Grow lighting is measured 2 ways, in spectrum, and in output. The 2 spectrums you will see mostly are 6500k(or numbers real close to that) and 2700-3000K. Those are your growing and flowering spectrums. The output is measured (typically) in lumens (and lumens per watt). for proper light energy you need (minimum): 3000 lumens per sqft for veg, and 5000 lumens per sqft flower. so if you have a 2'x2' area for a plant to grow in you need light output of 12000 lumens for vegging and 20,000 lumens for flowering. this is minimum lighting for good bud growth. In my cabinets I have 40,000 lumens of T5 for veg in a 10sqft space and 60,000 lumens of HPS for flowering.
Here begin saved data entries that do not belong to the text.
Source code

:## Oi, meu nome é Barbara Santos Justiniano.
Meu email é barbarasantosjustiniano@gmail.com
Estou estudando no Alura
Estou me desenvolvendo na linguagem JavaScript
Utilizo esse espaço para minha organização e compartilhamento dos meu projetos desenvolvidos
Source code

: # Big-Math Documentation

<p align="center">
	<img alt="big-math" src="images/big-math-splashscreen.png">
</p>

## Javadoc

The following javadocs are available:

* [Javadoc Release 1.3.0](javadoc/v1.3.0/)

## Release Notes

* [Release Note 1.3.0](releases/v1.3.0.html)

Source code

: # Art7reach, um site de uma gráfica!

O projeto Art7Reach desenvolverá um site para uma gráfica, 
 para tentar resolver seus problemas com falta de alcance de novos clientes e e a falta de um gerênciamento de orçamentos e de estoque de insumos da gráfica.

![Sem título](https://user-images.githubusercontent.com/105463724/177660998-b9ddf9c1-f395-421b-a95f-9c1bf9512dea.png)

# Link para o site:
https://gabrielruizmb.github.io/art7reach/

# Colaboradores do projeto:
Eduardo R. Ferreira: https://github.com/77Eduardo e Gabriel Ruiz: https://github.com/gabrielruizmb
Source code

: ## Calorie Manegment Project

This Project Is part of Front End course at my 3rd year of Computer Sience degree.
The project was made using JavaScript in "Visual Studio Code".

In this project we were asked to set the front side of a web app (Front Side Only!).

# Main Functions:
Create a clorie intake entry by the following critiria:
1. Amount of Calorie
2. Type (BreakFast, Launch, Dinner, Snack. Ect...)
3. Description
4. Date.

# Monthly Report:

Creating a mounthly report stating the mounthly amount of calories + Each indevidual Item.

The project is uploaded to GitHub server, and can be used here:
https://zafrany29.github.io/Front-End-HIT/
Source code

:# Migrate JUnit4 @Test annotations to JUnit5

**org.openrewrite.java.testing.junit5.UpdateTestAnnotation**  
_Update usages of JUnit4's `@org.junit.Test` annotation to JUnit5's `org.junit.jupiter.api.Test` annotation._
This is the basic information that you absolutely need to know before starting. There is more to know, and I'm sure ther is more that I left out that is equally important. Keep listening and reading. Good luck


----------



## The Hemp Goddess

I would set up separate veg and flowering spaces.  Your veg space can be around 1/2 the size of your flowering space, unless you keep moms.  You want a min of 3000 lumens per sq ft for vegging and 5000 for flowering.  You are going to need a decent centrifuge type exhaust fan and all that goes with that.  If you are in a basement, you might want to look at tents rather than constructing a room.  I would suggest a larger grow also.  I don't see 2 sq ft producing 8 ozs.


----------



## SunWolf

I highly suggest you go for a bit bigger space.  I'm flowering with a 400w HPS, in a cabinet that is 2 1/2' deep x 3' wide x 7' tall.  With 4 plants at day 42 of flower, I'm overcrowded.  I've been having to prune here and there to allow enough airflow from my fans to be sure I keep any mold buggies at bay.  

The light looks way too dim in this picture, but I just caught it in that particular phase of the hps light "flicker"...it's very well lit!


----------



## Hick

> Everything so far is in the planning stages, I want to do this right, which of course means plenty of research.


You're already a step ahead of many..  Research AND planning... "before" you sprout seeds.. Whoda thunk!...


----------



## LordiBongtheNaked

Hick said:
			
		

> You're already a step ahead of many..  Research AND planning... "before" you sprout seeds.. Whoda thunk!...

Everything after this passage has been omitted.